The Year of the E-Commerce Explosion. Despite the slow economy, holiday spending was up 3% in 2009 with e-commerce showing gains and bricks-and-mortar showing losses. 2010 will see ever more spending online. Jobs should be especially plentiful at amazon.com and at shipping companies such as FedEx and UPS.
If you run a small business, focus on e-commerce: using search-engine-optimized sites, and marketing via new media: LinkedIn, Facebook, and Twitter. We may still be a year away from GPS- and bar-code-enabled iPhones linked to price-search engines (what I call
SmartPhone shopping,) but smart e-businesses will ensure that their websites will be SmartPhone shopping-friendly.
The Year of Repair. As the economy continues to sputter or decline, more individuals and businesses will opt to repair rather than replace. A business idea: Buy a successful small commercial/industrial equipment repair business from a retiring boomer.
The Year of the SmartPhoneApp Shakeout. As the number of SmartPhone (iPhone, Blackberry, Nexus One, Pre, etc) users skyrockets, application developers can afford to spend big on developing new apps. As a result, the first-generation, crude apps will quickly become obsolete. Just as video game development moved from the garage to a multimillion-dollar effort, the same will quickly occur with SmartPhone apps.
The Year of NewMedia Marketing.
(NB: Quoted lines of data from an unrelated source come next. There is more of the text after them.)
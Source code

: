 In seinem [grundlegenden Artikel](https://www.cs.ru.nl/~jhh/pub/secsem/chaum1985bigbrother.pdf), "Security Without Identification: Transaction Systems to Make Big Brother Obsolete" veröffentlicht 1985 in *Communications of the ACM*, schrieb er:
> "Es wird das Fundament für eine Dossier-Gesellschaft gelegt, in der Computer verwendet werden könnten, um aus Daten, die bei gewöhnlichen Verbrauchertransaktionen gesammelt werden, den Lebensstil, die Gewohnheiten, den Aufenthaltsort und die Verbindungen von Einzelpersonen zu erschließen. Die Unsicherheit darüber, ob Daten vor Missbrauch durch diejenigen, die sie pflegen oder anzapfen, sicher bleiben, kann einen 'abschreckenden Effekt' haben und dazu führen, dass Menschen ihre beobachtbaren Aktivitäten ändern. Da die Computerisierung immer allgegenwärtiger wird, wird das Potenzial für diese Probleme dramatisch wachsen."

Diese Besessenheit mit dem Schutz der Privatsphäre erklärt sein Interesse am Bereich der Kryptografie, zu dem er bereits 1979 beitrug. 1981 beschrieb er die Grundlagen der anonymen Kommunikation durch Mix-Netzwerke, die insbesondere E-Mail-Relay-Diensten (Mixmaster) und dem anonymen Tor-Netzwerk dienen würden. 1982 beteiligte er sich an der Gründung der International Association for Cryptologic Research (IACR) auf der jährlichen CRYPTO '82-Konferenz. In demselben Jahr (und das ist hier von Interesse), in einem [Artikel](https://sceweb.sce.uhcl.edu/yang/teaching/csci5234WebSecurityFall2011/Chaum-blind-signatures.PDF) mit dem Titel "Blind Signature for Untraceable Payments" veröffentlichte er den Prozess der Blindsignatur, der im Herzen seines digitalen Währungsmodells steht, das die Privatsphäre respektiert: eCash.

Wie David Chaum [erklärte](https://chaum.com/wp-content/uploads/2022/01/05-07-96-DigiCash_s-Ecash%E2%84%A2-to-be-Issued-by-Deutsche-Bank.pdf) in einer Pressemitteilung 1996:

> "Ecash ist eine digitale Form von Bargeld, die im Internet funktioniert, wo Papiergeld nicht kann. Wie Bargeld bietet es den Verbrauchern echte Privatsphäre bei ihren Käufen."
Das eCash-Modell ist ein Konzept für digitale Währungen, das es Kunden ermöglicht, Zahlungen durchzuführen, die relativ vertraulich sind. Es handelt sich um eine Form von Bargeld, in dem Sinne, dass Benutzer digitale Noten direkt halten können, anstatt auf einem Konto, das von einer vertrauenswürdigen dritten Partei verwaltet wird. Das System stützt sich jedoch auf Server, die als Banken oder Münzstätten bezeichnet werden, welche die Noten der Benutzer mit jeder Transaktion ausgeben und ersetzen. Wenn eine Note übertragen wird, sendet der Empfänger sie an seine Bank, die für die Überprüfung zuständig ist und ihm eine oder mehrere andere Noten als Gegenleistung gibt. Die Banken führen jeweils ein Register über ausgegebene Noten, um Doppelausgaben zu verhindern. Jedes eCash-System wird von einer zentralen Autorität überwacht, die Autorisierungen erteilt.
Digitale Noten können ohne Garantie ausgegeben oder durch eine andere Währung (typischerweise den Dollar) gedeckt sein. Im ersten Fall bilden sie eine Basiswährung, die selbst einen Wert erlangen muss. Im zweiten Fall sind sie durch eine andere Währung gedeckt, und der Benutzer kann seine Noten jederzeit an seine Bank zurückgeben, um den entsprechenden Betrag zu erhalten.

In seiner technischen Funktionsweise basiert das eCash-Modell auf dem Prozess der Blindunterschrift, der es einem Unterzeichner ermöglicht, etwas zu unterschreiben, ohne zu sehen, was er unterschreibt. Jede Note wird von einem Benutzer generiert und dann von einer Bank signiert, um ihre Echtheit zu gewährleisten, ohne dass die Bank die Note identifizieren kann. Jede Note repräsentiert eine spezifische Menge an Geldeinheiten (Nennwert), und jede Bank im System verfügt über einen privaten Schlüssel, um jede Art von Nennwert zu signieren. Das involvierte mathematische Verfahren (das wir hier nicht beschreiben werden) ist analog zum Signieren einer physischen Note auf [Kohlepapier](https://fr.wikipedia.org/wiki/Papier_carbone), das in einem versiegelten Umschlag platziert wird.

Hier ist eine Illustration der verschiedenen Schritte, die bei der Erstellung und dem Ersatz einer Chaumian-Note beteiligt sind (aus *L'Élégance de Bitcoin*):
TV, newspaper, and print magazine advertising as well as static web ads are dying. The burgeoning replacement: new media marketing that integrates YouTube, Facebook, LinkedIn, Twitter, blogging, and websites. Marketers with expertise in creating effective NewMedia strategies will flourish.
The Year of Collections. As government laws and policies place ever greater burdens on business (e.g., health care, family leave, workers comp,) companies are ever more desperate to collect from its customers. So jobs should be plentiful in in-house and outsourced collection services.
Government has overspent itself into crushing debt. But it seems unable to cut its spending so it is, instead, doing ever more to extract yet more money from the citizenry. Take, for example, drivers. We are subject to ever increasing tolls at bridges, tunnels, and roads. The average American pays 48 cents per gallon in gasoline tax. Municipalities are replacing parking meters with kiosks that issue receipts so you'll never again be able to pull into a meter with time left on it. Cameras at traffic lights are proliferating, with $300-$500 fines for red light runners. Even a stop sign violation, where I live, costs $250. (Alas, I learned that from first-hand experience.) Jobs should be plentiful for government employees and contractors involved in "revenue enhancement."
The Year (or two) of Immigrant Legalization (or amnesty, depending on your politics.) President Obama has promised that after ObamaCare is passed, one of his major priorities for 2010 or perhaps 2011 will be legalizing the 12 to 20 million illegal immigrants in the U.S. This will create many jobs: legalization bureaucrats, and in the health care, education, social welfare, and criminal justice systems.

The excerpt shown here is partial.